AUTHOR=Mallik Aman , Reddy B Ranjith , Sahoo Gadadhar TITLE=A survivability analysis of enterprise hard drives incorporating the impact of workload JOURNAL=Frontiers in Computer Science VOLUME=6 YEAR=2024 URL=https://www.frontiersin.org/journals/computer-science/articles/10.3389/fcomp.2024.1400943 DOI=10.3389/fcomp.2024.1400943 ISSN=2624-9898 ABSTRACT=Introduction

Hard disk drive (HDD) failure is a significant cause of downtime in enterprise storage systems.
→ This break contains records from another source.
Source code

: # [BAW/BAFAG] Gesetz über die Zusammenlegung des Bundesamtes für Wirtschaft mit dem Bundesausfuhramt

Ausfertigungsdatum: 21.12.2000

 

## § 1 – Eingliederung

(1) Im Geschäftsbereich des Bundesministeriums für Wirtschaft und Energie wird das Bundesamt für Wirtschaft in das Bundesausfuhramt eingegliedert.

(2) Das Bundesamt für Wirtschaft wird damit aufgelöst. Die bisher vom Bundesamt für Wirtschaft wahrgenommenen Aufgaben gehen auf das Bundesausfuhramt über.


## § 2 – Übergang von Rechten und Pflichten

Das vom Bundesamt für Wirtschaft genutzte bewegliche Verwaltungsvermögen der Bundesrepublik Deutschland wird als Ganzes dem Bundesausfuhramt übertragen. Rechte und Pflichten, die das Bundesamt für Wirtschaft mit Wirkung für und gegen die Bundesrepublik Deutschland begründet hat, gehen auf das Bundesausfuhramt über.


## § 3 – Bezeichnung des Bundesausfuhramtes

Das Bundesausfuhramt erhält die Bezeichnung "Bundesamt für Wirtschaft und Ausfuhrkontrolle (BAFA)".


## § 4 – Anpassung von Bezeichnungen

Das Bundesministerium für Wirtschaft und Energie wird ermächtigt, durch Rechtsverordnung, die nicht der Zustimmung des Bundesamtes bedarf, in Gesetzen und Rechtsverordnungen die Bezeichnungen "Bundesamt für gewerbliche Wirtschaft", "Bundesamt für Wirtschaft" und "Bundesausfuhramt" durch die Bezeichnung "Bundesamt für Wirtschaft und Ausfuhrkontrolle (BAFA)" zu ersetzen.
Research suggests that data access rates strongly influence the survival probability of HDDs.

Methods

This paper proposes a model to estimate the probability of HDD failure, using factors such as the total data (TD) read or written and the average access rate (AAR) for a specific drive model. The study utilizes a dataset of HDD failures to analyze the effects of these variables.

Results

The model was validated using case studies, demonstrating a strong correlation between access rate management and reduced HDD failure risk. The results indicate that managing data access rates through improved throttle commands can significantly enhance drive reliability.

Discussion

Our approach suggests that optimizing throttle commands at the storage controller level can help mitigate the risk of HDD failure by controlling data access rates, thereby improving system longevity and reducing downtime in enterprise storage systems.